Paul, in his letter to the church in Rome, writes about placing our lives before God:
‘So here’s what I want you to do, God helping you: Take your everyday, ordinary life
– your sleeping, eating, going-to-work, and walking-around life – and place it before
God as an offering. Embracing what God does for you is the best thing you can do
for him. Don’t become so well-adjusted to your culture that you fit into it without
even thinking. Instead, fix your attention on God. You’ll be changed from the inside
out. Readily recognise what he wants from you, and quickly respond to it. Unlike the
culture around you, always dragging you down to its level of immaturity, God brings
the best out of you, develops well-formed maturity in you’
(Romans 12:1-2 The Message).
There is a strong sense that our bodies belong to God. Paul also writes: ‘Do you not
know that your body is a temple of the Holy Spirit who is in you, whom you have
from God, and that you are not your own? For you have been bought with a price.
Therefore, glorify God in your body’ (1 Corinthians 6:19-20).
The health and wellness of the entire person was central to the message and
ministry of Jesus. It continued through the Early Church and is still central today.
This message remains unchanged. God loves us and cares about our spirit, soul
and body. He desires that we love others as we love ourselves. This includes caring
for ourselves and our bodies – the temple of the Holy Spirit.

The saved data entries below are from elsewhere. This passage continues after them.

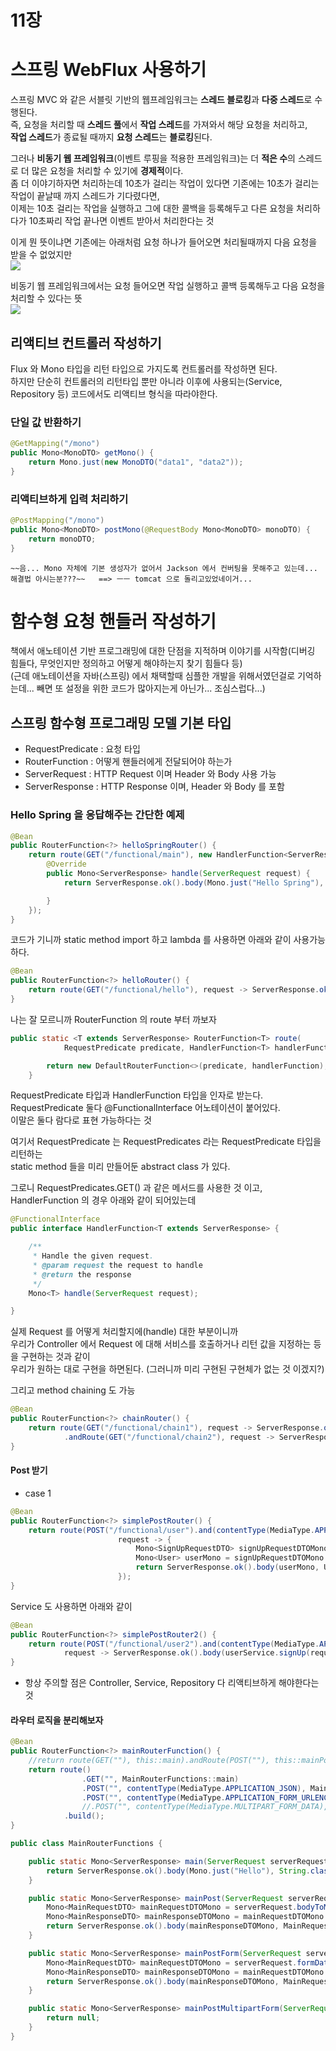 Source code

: 11장
======

# 스프링 WebFlux 사용하기

스프링 MVC 와 같은 서블릿 기반의 웹프레임워크는 **스레드 블로킹**과 **다중 스레드**로 수행된다.  
즉, 요청을 처리할 때 **스레드 풀**에서 **작업 스레드**를 가져와서 해당 요청을 처리하고,  
**작업 스레드**가 종료될 때까지 **요청 스레드**는 **블로킹**된다.  

그러나 **비동기 웹 프레임워크**(이벤트 루핑을 적용한 프레임워크)는 더 **적은 수**의 스레드로 더 많은 요청을 처리할 수 있기에 **경제적**이다.  
좀 더 이야기하자면 처리하는데 10초가 걸리는 작업이 있다면 기존에는 10초가 걸리는 작업이 끝날때 까지 스레드가 기다렸다면,  
이제는 10초 걸리는 작업을 실행하고 그에 대한 콜백을 등록해두고 다른 요청을 처리하다가 10초짜리 작업 끝나면 이벤트 받아서 처리한다는 것  

이게 뭔 뜻이냐면 기존에는 아래처럼 요청 하나가 들어오면 처리될때까지 다음 요청을 받을 수 없었지만  
<img src="https://user-images.githubusercontent.com/8858991/111618166-62f11180-8827-11eb-8b59-4cae5a47b493.png">

비동기 웹 프레임워크에서는 요청 들어오면 작업 실행하고 콜백 등록해두고 다음 요청을 처리할 수 있다는 뜻  
<img src="https://user-images.githubusercontent.com/8858991/111618193-697f8900-8827-11eb-9c8b-5da5d2357beb.png">

## 리액티브 컨트롤러 작성하기  
Flux 와 Mono 타입을 리턴 타입으로 가지도록 컨트롤러를 작성하면 된다.  
하지만 단순히 컨트롤러의 리턴타입 뿐만 아니라 이후에 사용되는(Service, Repository 등) 코드에서도 리액티브 형식을 따라야한다.  

### 단일 값 반환하기 
```java
@GetMapping("/mono")
public Mono<MonoDTO> getMono() {
    return Mono.just(new MonoDTO("data1", "data2"));
}
```

### 리액티브하게 입력 처리하기
```java
@PostMapping("/mono")
public Mono<MonoDTO> postMono(@RequestBody Mono<MonoDTO> monoDTO) {
    return monoDTO;
}
```

`~~음... Mono 자체에 기본 생성자가 없어서 Jackson 에서 컨버팅을 못해주고 있는데... 해결법 아시는분???~~  
==> ㅡㅡ tomcat 으로 돌리고있었네이거...`  

# 함수형 요청 핸들러 작성하기  
책에서 애노테이션 기반 프로그래밍에 대한 단점을 지적하며 이야기를 시작함(디버깅 힘들다, 무엇인지만 정의하고 어떻게 해야하는지 찾기 힘들다 등)  
(근데 애노테이션을 자바(스프링) 에서 채택할때 심플한 개발을 위해서였던걸로 기억하는데... 빼면 또 설정을 위한 코드가 많아지는게 아닌가... 조심스럽다...)  

## 스프링 함수형 프로그래밍 모델 기본 타입
* RequestPredicate : 요청 타입  
* RouterFunction : 어떻게 핸들러에게 전달되어야 하는가  
* ServerRequest : HTTP Request 이며 Header 와 Body 사용 가능  
* ServerResponse : HTTP Response 이며, Header 와 Body 를 포함  

### Hello Spring 을 응답해주는 간단한 예제
```java
@Bean
public RouterFunction<?> helloSpringRouter() {
    return route(GET("/functional/main"), new HandlerFunction<ServerResponse>() {
        @Override
        public Mono<ServerResponse> handle(ServerRequest request) {
            return ServerResponse.ok().body(Mono.just("Hello Spring"), String.class);

        }
    });
}
```

코드가 기니까 static method import 하고 lambda 를 사용하면 아래와 같이 사용가능하다.  
```java
@Bean
public RouterFunction<?> helloRouter() {
    return route(GET("/functional/hello"), request -> ServerResponse.ok().body(just("hello"), String.class));
}
```

나는 잘 모르니까 RouterFunction 의 route 부터 까보자  
```java
public static <T extends ServerResponse> RouterFunction<T> route(
			RequestPredicate predicate, HandlerFunction<T> handlerFunction) {

		return new DefaultRouterFunction<>(predicate, handlerFunction);
	}
```

RequestPredicate 타입과 HandlerFunction 타입을 인자로 받는다.  
RequestPredicate 둘다 @FunctionalInterface 어노테이션이 붙어있다.  
이말은 둘다 람다로 표현 가능하다는 것  

여기서 RequestPredicate 는 RequestPredicates 라는 RequestPredicate 타입을 리턴하는  
static method 들을 미리 만들어둔 abstract class 가 있다.  

그로니 RequestPredicates.GET() 과 같은 메서드를 사용한 것 이고,  
HandlerFunction 의 경우 아래와 같이 되어있는데  
```java
@FunctionalInterface
public interface HandlerFunction<T extends ServerResponse> {

	/**
	 * Handle the given request.
	 * @param request the request to handle
	 * @return the response
	 */
	Mono<T> handle(ServerRequest request);

}
```

실제 Request 를 어떻게 처리할지에(handle) 대한 부분이니까   
우리가 Controller 에서 Request 에 대해 서비스를 호출하거나 리턴 값을 지정하는 등을 구현하는 것과 같이  
우리가 원하는 대로 구현을 하면된다. (그러니까 미리 구현된 구현체가 없는 것 이겠지?)  

그리고 method chaining 도 가능
```java
@Bean
public RouterFunction<?> chainRouter() {
    return route(GET("/functional/chain1"), request -> ServerResponse.ok().body(just("chain1"), String.class))
            .andRoute(GET("/functional/chain2"), request -> ServerResponse.ok().body(just("chain2"), String.class));
}
```

#### Post 받기

* case 1
```java
@Bean
public RouterFunction<?> simplePostRouter() {
    return route(POST("/functional/user").and(contentType(MediaType.APPLICATION_JSON)),
                        request -> {
                            Mono<SignUpRequestDTO> signUpRequestDTOMono = request.bodyToMono(SignUpRequestDTO.class);
                            Mono<User> userMono = signUpRequestDTOMono.map((dto) -> User.builder().nickname(dto.getNickname()).email(dto.getEmail()).build());
                            return ServerResponse.ok().body(userMono, User.class);
                        });
}
```

Service 도 사용하면 아래와 같이  
```java
@Bean
public RouterFunction<?> simplePostRouter2() {
    return route(POST("/functional/user2").and(contentType(MediaType.APPLICATION_JSON)),
            request -> ServerResponse.ok().body(userService.signUp(request.bodyToMono(SignUpRequestDTO.class)), SignUpResponseDTO.class));
}
```

* 항상 주의할 점은 Controller, Service, Repository 다 리액티브하게 해야한다는 것

#### 라우터 로직을 분리해보자
```java
@Bean
public RouterFunction<?> mainRouterFunction() {
    //return route(GET(""), this::main).andRoute(POST(""), this::mainPost).andRoute(POST("/form-encoded").and(contentType(MediaType.APPLICATION_FORM_URLENCODED)), this::mainPostForm);
    return route()
                .GET("", MainRouterFunctions::main)
                .POST("", contentType(MediaType.APPLICATION_JSON), MainRouterFunctions::mainPost)
                .POST("", contentType(MediaType.APPLICATION_FORM_URLENCODED), MainRouterFunctions::mainPostForm)
                //.POST("", contentType(MediaType.MULTIPART_FORM_DATA), MainRouterFunctions::mainPostMultipartForm)
            .build();
}
```

```java
public class MainRouterFunctions {

    public static Mono<ServerResponse> main(ServerRequest serverRequest) {
        return ServerResponse.ok().body(Mono.just("Hello"), String.class);
    }

    public static Mono<ServerResponse> mainPost(ServerRequest serverRequest) {
        Mono<MainRequestDTO> mainRequestDTOMono = serverRequest.bodyToMono(MainRequestDTO.class);
        Mono<MainResponseDTO> mainResponseDTOMono = mainRequestDTOMono.map((mainRequestDTO -> new MainResponseDTO(mainRequestDTO.getParam1(), mainRequestDTO.getParam2())));
        return ServerResponse.ok().body(mainResponseDTOMono, MainRequestDTO.class);
    }

    public static Mono<ServerResponse> mainPostForm(ServerRequest serverRequest) {
        Mono<MainRequestDTO> mainRequestDTOMono = serverRequest.formData().flatMap((stringStringMultiValueMap -> Mono.just(new MainRequestDTO(stringStringMultiValueMap.getFirst("param1"), stringStringMultiValueMap.getFirst("param2")))));
        Mono<MainResponseDTO> mainResponseDTOMono = mainRequestDTOMono.map((mainRequestDTO -> new MainResponseDTO(mainRequestDTO.getParam1(), mainRequestDTO.getParam2())));
        return ServerResponse.ok().body(mainResponseDTOMono, MainRequestDTO.class);
    }

    public static Mono<ServerResponse> mainPostMultipartForm(ServerRequest serverRequest) {
        return null;
    }
}
```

As we journey through life, we can ask ourselves a number of questions to help
move us to the right perspective. How does ignoring health and wellness, either
spiritual or physical or mental, impact our ability to be a good witness to others; our
ability to glorify, minister and serve God? One of the ways we can glorify God is by
following a lifestyle and behaviour as far as possible that produces health and
wellness rather than choosing to walk down a path leading to disease and sickness.
Practically speaking, as we care for our bodies, we are more likely to remain active
in serving God and others. Maybe we need a health plan!
Reflecting for action and prayer
Please take time to read the focus of the targets (in the left-hand column)
associated with this goal and pray that God will equip and empower people, corps
and the international Church to take action as they aim to promote healthy lives and
well-being for all. May we do what we can to assist others to achieve this; but may
we also ensure that we concern ourselves with personal health and wellness.
Specific Prayer Topics
- Pray for those people who are suffering and that hearts may be softened so solutions can be generated and health and other resources can be shared.
- Do we have a plan to achieve and maintain personal physical health and wellness? Have you prayed about it?
- What is your plan for wellness? Is it now, never or on your priority list? Are you still thinking about making a change in your lifestyle that would lead to better physical or mental health? Can you pray about it?
- Do we maintain habits that we know are unhealthy and eventually lead to weight gain, low energy, premature disease – even contradicting Scripture?